> How to complete this task: Each record should be given again exactly, and any picture in it left out.

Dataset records

+-------+

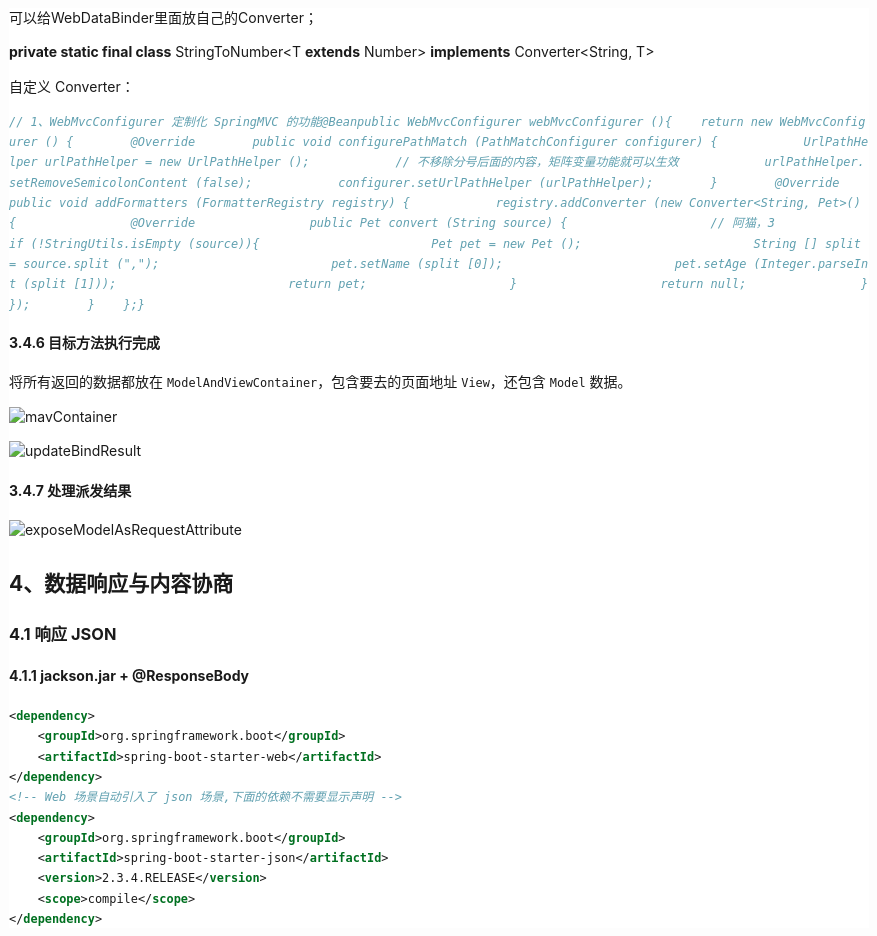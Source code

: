可以给WebDataBinder里面放自己的Converter；

**private static final class** StringToNumber<T **extends** Number> **implements** Converter<String, T>

自定义 Converter：

```Java
// 1、WebMvcConfigurer 定制化 SpringMVC 的功能@Beanpublic WebMvcConfigurer webMvcConfigurer (){    return new WebMvcConfigurer () {        @Override        public void configurePathMatch (PathMatchConfigurer configurer) {            UrlPathHelper urlPathHelper = new UrlPathHelper ();            // 不移除分号后面的内容，矩阵变量功能就可以生效            urlPathHelper.setRemoveSemicolonContent (false);            configurer.setUrlPathHelper (urlPathHelper);        }        @Override        public void addFormatters (FormatterRegistry registry) {            registry.addConverter (new Converter<String, Pet>() {                @Override                public Pet convert (String source) {                    // 阿猫，3                    if (!StringUtils.isEmpty (source)){                        Pet pet = new Pet ();                        String [] split = source.split (",");                        pet.setName (split [0]);                        pet.setAge (Integer.parseInt (split [1]));                        return pet;                    }                    return null;                }            });        }    };}
```

#### 3.4.6 目标方法执行完成

将所有返回的数据都放在 `ModelAndViewContainer`，包含要去的页面地址 `View`，还包含 `Model` 数据。

![mavContainer](https://gitee.com/hu-chaoran/typora-upload-images/raw/master//images/1603272018605-1bce3142-bdd9-4834-a028-c753e91c52ac.png)

![updateBindResult](https://gitee.com/hu-chaoran/typora-upload-images/raw/master//images/1626361978596-259159d7-7aa2-459c-b43a-7e31c8f63277.png)

#### 3.4.7 处理派发结果

![exposeModelAsRequestAttribute](https://gitee.com/hu-chaoran/typora-upload-images/raw/master//images/1626362958127-42143dee-56bd-4143-bd60-ed423ee81b98.png)

## 4、数据响应与内容协商

### 4.1 响应 JSON

#### 4.1.1 jackson.jar + @ResponseBody

```xml
<dependency>
    <groupId>org.springframework.boot</groupId>
    <artifactId>spring-boot-starter-web</artifactId>
</dependency>
<!-- Web 场景自动引入了 json 场景,下面的依赖不需要显示声明 -->
<dependency>
    <groupId>org.springframework.boot</groupId>
    <artifactId>spring-boot-starter-json</artifactId>
    <version>2.3.4.RELEASE</version>
    <scope>compile</scope>
</dependency>
```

+-------+

> Solution to this exercise:
Source code

:可以给WebDataBinder里面放自己的Converter；

**private static final class** StringToNumber<T **extends** Number> **implements** Converter<String, T>

自定义 Converter：

```Java
// 1、WebMvcConfigurer 定制化 SpringMVC 的功能@Beanpublic WebMvcConfigurer webMvcConfigurer (){    return new WebMvcConfigurer () {        @Override        public void configurePathMatch (PathMatchConfigurer configurer) {            UrlPathHelper urlPathHelper = new UrlPathHelper ();            // 不移除分号后面的内容，矩阵变量功能就可以生效            urlPathHelper.setRemoveSemicolonContent (false);            configurer.setUrlPathHelper (urlPathHelper);        }        @Override        public void addFormatters (FormatterRegistry registry) {            registry.addConverter (new Converter<String, Pet>() {                @Override                public Pet convert (String source) {                    // 阿猫，3                    if (!StringUtils.isEmpty (source)){                        Pet pet = new Pet ();                        String [] split = source.split (",");                        pet.setName (split [0]);                        pet.setAge (Integer.parseInt (split [1]));                        return pet;                    }                    return null;                }            });        }    };}
```

#### 3.4.6 目标方法执行完成

将所有返回的数据都放在 `ModelAndViewContainer`，包含要去的页面地址 `View`，还包含 `Model` 数据。

![mavContainer](https://gitee.com/hu-chaoran/typora-upload-images/raw/master//images/1603272018605-1bce3142-bdd9-4834-a028-c753e91c52ac.png)

![updateBindResult](https://gitee.com/hu-chaoran/typora-upload-images/raw/master//images/1626361978596-259159d7-7aa2-459c-b43a-7e31c8f63277.png)

#### 3.4.7 处理派发结果

![exposeModelAsRequestAttribute](https://gitee.com/hu-chaoran/typora-upload-images/raw/master//images/1626362958127-42143dee-56bd-4143-bd60-ed423ee81b98.png)

## 4、数据响应与内容协商

### 4.1 响应 JSON

#### 4.1.1 jackson.jar + @ResponseBody

```xml
<dependency>
    <groupId>org.springframework.boot</groupId>
    <artifactId>spring-boot-starter-web</artifactId>
</dependency>
<!-- Web 场景自动引入了 json 场景,下面的依赖不需要显示声明 -->
<dependency>
    <groupId>org.springframework.boot</groupId>
    <artifactId>spring-boot-starter-json</artifactId>
    <version>2.3.4.RELEASE</version>
    <scope>compile</scope>
</dependency>
```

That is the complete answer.